While the above workarounds should resolve most latency issues to the point where they are far less impactful to your API Gateway calls to AWS Lambda, if performance is a serious consideration you may be stuck looking for ways around an insurmountable delay in your requests. Below are a few alternatives to an AWS API Gateway-driven architecture that would help reduce latency in many scenarios.

Host your functions on EC2

Simply promoting a Lambda function to a standalone microservice on AWS EC2 can give you a dedicated endpoint to hit that completely removes API Gateway from the equation. This would require writing a wrapper function and installing a webserver to handle requests, but will generally be more efficient.

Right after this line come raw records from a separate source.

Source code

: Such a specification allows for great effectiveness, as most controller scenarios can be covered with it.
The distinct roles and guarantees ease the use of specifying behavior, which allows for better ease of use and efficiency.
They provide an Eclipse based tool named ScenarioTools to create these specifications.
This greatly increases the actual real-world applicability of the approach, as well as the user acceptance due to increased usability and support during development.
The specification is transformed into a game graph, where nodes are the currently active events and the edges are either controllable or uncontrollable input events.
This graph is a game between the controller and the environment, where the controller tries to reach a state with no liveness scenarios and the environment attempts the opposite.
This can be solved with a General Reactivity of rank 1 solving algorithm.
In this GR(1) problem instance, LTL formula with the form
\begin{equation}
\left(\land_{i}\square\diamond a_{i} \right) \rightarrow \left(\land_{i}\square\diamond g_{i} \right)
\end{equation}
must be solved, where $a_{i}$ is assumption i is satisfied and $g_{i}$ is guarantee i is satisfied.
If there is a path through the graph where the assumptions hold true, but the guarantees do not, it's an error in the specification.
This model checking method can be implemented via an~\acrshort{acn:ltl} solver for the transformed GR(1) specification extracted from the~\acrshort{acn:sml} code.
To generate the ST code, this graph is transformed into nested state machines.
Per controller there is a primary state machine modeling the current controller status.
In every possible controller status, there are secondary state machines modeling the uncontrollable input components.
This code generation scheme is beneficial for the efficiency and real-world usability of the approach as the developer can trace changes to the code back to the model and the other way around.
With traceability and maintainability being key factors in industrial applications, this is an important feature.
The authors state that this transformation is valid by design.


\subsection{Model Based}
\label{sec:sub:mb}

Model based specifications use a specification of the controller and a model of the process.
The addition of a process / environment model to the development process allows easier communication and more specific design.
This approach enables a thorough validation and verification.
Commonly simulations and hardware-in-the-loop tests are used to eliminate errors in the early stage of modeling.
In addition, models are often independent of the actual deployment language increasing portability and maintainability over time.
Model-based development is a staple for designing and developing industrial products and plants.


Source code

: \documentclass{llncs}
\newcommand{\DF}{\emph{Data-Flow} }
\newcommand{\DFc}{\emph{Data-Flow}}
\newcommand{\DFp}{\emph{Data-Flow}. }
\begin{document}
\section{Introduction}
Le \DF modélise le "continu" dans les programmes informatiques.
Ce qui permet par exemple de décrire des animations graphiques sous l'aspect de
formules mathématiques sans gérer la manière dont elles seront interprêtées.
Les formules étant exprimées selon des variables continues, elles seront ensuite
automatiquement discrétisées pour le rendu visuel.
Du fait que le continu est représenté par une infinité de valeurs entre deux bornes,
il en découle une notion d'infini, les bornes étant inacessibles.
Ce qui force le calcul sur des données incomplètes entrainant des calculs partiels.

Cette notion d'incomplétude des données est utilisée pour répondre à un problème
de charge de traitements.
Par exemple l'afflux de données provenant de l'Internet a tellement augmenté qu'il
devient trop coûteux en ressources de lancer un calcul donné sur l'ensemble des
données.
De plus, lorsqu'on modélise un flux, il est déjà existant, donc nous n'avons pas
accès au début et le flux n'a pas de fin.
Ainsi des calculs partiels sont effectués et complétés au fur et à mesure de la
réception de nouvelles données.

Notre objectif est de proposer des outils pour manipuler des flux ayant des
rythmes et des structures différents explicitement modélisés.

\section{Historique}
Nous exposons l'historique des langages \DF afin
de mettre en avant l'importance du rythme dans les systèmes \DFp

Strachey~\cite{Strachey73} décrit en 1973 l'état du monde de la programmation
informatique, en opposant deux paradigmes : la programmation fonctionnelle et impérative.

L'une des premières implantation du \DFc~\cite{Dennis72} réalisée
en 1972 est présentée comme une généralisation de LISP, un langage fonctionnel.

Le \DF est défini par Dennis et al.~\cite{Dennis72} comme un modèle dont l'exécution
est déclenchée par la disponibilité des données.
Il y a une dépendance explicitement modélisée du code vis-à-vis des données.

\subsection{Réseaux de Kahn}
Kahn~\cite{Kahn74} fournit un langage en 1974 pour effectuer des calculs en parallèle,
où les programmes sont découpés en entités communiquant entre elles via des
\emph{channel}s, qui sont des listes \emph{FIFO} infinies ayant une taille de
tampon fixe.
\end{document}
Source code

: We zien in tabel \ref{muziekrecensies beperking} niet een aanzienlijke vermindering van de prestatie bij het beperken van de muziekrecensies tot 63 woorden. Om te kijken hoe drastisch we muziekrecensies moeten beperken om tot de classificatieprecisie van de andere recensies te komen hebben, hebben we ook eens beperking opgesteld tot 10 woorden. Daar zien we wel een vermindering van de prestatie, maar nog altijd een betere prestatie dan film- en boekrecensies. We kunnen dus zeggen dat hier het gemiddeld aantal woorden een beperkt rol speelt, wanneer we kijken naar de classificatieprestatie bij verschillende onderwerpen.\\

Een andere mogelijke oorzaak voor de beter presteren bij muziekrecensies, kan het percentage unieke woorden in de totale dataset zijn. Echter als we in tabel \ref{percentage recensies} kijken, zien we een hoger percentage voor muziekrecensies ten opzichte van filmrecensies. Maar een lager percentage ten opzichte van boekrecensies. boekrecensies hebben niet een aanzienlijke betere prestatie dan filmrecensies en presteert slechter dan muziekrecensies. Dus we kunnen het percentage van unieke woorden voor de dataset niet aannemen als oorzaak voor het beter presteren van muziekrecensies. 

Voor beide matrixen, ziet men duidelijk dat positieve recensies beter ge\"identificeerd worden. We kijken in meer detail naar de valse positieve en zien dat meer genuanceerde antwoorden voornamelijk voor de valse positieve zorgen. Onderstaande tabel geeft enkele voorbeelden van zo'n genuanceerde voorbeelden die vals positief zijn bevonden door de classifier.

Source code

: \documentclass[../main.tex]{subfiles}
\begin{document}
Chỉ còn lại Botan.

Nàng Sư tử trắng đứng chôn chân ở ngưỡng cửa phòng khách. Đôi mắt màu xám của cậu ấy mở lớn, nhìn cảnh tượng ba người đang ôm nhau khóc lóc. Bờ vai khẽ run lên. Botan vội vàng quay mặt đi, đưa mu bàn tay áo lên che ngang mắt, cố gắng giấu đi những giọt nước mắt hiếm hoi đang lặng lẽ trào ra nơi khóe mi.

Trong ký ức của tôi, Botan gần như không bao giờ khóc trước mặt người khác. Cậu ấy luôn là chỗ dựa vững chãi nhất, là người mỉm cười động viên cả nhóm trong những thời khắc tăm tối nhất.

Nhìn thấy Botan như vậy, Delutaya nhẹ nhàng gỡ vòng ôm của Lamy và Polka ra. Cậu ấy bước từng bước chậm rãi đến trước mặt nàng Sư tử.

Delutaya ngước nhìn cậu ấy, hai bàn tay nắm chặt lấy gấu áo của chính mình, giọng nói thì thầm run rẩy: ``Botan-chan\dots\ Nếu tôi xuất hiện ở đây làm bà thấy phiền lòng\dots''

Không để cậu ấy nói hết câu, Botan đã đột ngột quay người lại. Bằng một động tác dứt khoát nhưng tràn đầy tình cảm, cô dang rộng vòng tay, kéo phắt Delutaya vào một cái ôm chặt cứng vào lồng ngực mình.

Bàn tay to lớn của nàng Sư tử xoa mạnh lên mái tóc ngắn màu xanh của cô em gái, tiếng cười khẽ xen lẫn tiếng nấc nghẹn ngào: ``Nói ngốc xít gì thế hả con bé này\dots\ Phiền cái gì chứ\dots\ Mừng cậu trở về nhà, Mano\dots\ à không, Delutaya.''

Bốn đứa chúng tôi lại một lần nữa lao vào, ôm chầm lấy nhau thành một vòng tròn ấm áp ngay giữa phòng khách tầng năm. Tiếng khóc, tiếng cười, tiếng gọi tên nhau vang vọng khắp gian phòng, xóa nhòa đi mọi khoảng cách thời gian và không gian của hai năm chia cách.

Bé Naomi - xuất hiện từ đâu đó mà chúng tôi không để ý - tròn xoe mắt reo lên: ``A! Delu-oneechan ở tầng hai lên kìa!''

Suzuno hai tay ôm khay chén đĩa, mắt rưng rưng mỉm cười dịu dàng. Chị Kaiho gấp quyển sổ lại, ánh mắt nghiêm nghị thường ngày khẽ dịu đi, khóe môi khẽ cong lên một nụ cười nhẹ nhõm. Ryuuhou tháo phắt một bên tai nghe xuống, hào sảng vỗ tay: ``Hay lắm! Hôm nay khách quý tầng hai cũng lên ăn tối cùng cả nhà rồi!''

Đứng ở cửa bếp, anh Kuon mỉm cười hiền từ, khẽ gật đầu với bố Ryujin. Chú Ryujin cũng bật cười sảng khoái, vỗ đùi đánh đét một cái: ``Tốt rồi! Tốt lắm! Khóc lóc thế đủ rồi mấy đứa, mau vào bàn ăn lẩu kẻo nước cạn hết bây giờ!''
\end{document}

Containerize your serverless functions

Building on the prior solution, making use of Docker containers and a container host can give you a lot of the benefits of a serverless environment without needing to maintain your own EC2 instances.

Evaluate other serverless hosts

Both Google Cloud Compute and Microsoft Azure functions provide a native HTTP interface for their serverless functions, giving you the ability to bypass the translation of an API Gateway by calling the resources directly.

Build your own web server

While the technology driving serverless function technology is impressive and hard to replicate, the functions themselves are very straightforward bits of code that can be called using a clearly-defined set of parameters. By standing up an NGINX or Apache web server and writing a simple wrapper application, you can easily write a microservice application that simply runs your lambda functions on your own hardware – giving you full control over the ecosystem and its availability.

An image of the homepage for web server, NGINX.

Closing Thoughts

AWS API Gateway provides developers a convenient tool to create serverless applications with a unified API interface. While there are latency issues present with the usage of API Gateway, some of the most common latency-introducing issues have workarounds that can improve the general performance of your serverless requests. With proper configuration, AWS Lambda functions behind API Gateway URLs can be as highly-performant as resource and other trigger-based instantiations of your functions, but ultimately the choice lies in whether or not the latency of a serverless approach is too impactful to your user experience.